* [WHAT IS BEING ASKED]:
Every line of the records that holds the word "trend" should be copied.

(Stored items from a collection)
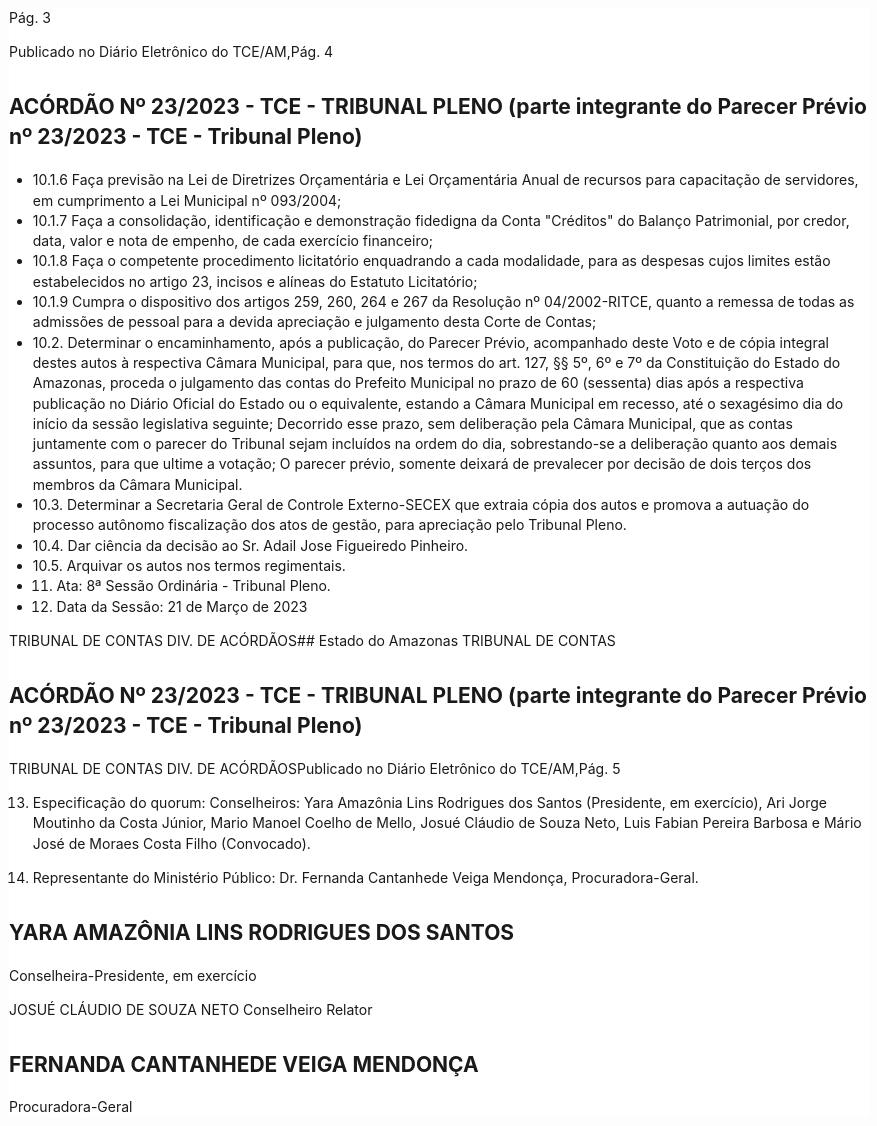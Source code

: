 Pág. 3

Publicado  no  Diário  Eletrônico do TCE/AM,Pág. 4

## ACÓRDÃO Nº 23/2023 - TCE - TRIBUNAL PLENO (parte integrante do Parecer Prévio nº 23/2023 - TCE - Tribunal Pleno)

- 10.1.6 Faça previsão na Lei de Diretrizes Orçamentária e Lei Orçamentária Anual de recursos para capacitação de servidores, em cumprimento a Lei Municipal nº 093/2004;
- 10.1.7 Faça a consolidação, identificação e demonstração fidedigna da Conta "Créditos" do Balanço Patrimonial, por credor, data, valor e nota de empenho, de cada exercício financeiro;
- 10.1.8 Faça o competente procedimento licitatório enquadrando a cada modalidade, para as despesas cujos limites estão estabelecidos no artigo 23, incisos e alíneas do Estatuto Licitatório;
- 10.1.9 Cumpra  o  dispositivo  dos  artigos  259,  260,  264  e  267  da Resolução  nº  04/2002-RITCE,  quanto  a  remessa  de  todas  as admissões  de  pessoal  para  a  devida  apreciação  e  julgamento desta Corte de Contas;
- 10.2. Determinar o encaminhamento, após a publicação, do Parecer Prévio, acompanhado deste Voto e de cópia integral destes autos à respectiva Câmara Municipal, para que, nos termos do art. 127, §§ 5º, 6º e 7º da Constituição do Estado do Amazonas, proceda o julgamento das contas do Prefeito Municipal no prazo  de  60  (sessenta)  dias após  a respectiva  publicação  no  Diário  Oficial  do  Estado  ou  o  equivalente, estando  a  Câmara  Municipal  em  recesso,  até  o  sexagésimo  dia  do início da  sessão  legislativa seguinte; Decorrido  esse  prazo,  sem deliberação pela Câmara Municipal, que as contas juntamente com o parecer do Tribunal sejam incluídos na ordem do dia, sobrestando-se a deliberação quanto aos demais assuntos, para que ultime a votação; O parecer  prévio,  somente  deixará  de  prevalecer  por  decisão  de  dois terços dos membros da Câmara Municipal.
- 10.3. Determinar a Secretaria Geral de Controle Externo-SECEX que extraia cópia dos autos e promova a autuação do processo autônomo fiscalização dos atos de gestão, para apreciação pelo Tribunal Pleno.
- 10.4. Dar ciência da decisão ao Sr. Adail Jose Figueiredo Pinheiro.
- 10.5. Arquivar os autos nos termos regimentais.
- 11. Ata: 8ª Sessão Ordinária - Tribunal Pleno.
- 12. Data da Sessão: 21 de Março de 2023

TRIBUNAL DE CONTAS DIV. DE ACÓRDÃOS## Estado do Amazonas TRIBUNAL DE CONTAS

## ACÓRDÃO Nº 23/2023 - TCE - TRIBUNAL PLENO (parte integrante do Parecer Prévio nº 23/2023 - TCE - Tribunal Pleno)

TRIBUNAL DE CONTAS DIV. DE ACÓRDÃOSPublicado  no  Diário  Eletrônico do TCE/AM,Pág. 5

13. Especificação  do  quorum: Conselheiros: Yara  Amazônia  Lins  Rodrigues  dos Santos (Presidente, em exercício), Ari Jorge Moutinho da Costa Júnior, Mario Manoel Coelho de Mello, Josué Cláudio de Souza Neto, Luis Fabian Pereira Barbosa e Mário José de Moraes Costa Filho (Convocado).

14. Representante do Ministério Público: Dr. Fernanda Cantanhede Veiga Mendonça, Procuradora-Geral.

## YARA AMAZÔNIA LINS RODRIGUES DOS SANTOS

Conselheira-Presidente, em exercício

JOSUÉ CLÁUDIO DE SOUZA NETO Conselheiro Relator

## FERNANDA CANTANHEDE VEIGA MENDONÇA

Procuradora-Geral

* * *

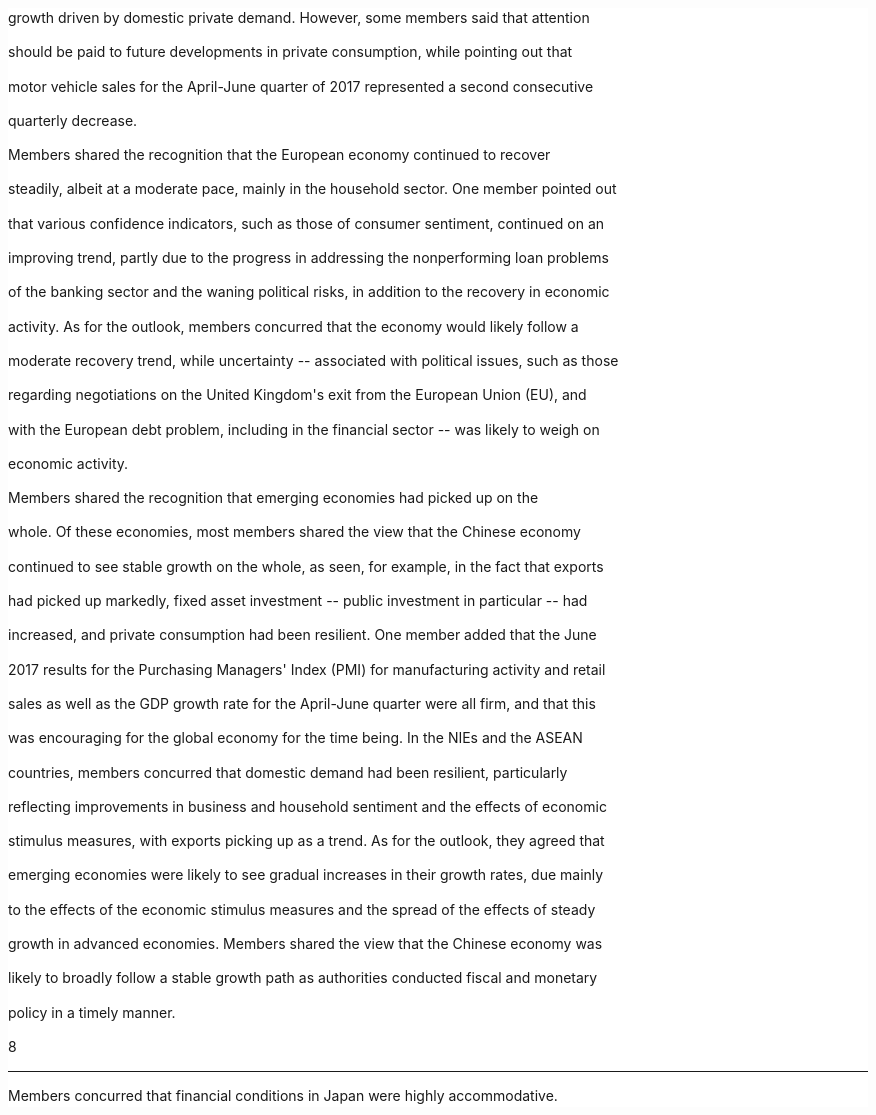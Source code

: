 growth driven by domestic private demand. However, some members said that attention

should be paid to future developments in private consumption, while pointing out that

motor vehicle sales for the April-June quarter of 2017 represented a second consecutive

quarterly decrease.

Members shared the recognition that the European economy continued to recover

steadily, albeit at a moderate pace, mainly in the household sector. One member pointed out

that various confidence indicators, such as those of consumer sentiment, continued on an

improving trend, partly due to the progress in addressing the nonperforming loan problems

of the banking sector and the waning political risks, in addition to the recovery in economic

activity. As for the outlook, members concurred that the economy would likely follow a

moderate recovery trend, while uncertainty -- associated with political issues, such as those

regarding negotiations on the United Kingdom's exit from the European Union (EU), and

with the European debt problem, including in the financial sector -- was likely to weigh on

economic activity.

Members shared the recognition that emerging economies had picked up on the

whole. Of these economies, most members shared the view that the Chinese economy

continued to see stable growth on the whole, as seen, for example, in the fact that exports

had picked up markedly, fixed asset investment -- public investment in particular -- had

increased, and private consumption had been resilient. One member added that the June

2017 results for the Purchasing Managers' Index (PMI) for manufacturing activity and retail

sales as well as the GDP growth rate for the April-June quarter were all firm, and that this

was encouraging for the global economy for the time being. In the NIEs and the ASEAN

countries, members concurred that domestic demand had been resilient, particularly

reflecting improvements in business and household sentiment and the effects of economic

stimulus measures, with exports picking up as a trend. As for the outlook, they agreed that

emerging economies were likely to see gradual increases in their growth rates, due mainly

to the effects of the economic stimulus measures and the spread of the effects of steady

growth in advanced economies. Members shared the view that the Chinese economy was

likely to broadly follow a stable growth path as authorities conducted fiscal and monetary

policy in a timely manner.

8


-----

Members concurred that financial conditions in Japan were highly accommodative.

--

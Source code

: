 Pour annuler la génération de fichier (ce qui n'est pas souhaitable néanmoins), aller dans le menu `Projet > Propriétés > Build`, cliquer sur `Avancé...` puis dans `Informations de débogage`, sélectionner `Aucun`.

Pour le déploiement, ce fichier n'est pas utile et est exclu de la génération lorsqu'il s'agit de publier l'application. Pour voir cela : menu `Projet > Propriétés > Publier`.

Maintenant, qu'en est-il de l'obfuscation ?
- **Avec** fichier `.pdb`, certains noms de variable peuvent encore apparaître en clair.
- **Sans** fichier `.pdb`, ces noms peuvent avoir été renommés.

* [ANSWER SECTION]:
improving trend, partly due to the progress in addressing the nonperforming loan problems
moderate recovery trend, while uncertainty -- associated with political issues, such as those
stimulus measures, with exports picking up as a trend. As for the outlook, they agreed that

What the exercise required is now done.